Dua orang yang berada paling depan, bergerak menyingkir seperti membuka jalan. Dan dari belakang mereka tadi, terlihat seorang laki-laki tua berjubah putih. Kepalanya memakai caping berukuran besar, sehingga hampir menutupi seluruh wajahnya. Hanya bagian dagu dan sedikit bibir bawahnya saja yang terlihat. Orang itu melangkah mendekati Rangga dan Pandan Wangi, kemudian berhenti setelah berjarak sekitar lima langkah lagi. Di tangan kanannya tampak tergenggam sebatang tongkat yang tidak beraturan bentuknya.

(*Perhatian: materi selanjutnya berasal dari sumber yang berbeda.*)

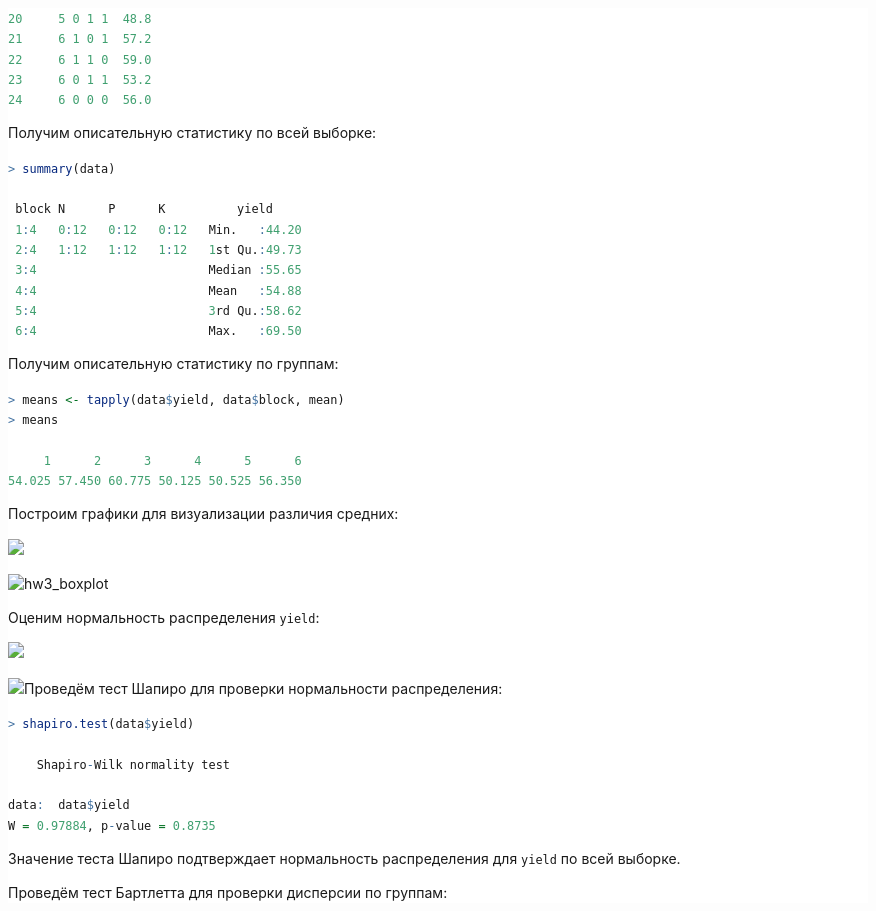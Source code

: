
```R
20     5 0 1 1  48.8
21     6 1 0 1  57.2
22     6 1 1 0  59.0
23     6 0 1 1  53.2
24     6 0 0 0  56.0
```

Получим описательную статистику по всей выборке:

```R
> summary(data)

 block N      P      K          yield      
 1:4   0:12   0:12   0:12   Min.   :44.20  
 2:4   1:12   1:12   1:12   1st Qu.:49.73  
 3:4                        Median :55.65  
 4:4                        Mean   :54.88  
 5:4                        3rd Qu.:58.62  
 6:4                        Max.   :69.50
```

Получим описательную статистику по группам:

```R
> means <- tapply(data$yield, data$block, mean)
> means

     1      2      3      4      5      6 
54.025 57.450 60.775 50.125 50.525 56.350 
```

Построим графики для визуализации различия средних:

![](https://github.com/IHappyPlant/Data_Analysis/blob/master/images/homework_3/hw3_stripchart.png)

![hw3_boxplot](https://github.com/IHappyPlant/Data_Analysis/blob/master/images/homework_3/hw3_boxplot.png)

Оценим нормальность распределения ```yield```:

![](https://github.com/IHappyPlant/Data_Analysis/blob/master/images/homework_3/density_hist.png)

![](https://github.com/IHappyPlant/Data_Analysis/blob/master/images/homework_3/density_plot.png)Проведём тест Шапиро для проверки нормальности распределения:

```R
> shapiro.test(data$yield)

	Shapiro-Wilk normality test

data:  data$yield
W = 0.97884, p-value = 0.8735
```

Значение теста Шапиро подтверждает нормальность распределения для ```yield``` по всей выборке.

Проведём тест Бартлетта для проверки дисперсии по группам:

"Kenapa kalian berada di sini? Dan apa maksud kalian masuk ke sini dari lorong rahasia?" tanya laki-laki berjubah putih itu, dingin nada suaranya.
"Aku Rangga, dan ini Pandan Wangi. Kami tersesat, dan tidak tahu kalau gua itu merupakan lorong rahasia. Maafkan, jika kehadiran kami dianggap mengganggu," ucap Rangga seraya membungkukkan tubuh sedikit, memberi penghormatan.
"Sikapmu cukup sopan, Anak Muda. Tapi aku sudah cukup berpengalaman dalam menghadapi segala macam sikap dan tingkah seperti ini," terasa begitu sinis ucapan laki-laki berjubah putih itu.
Rangga dan Pandan Wangi saling berpandangan dengan kening berkerut. Mereka kemudian kembali memandangi laki-laki berjubah putih yang wajahnya tidak jelas terlihat, karena tertutup caping bambu lebar. Dari tubuh dan nada suaranya, serta rambut yang sudah memutih, memang sudah bisa dipastikan kalau laki-laki ini sudah berumur lanjut.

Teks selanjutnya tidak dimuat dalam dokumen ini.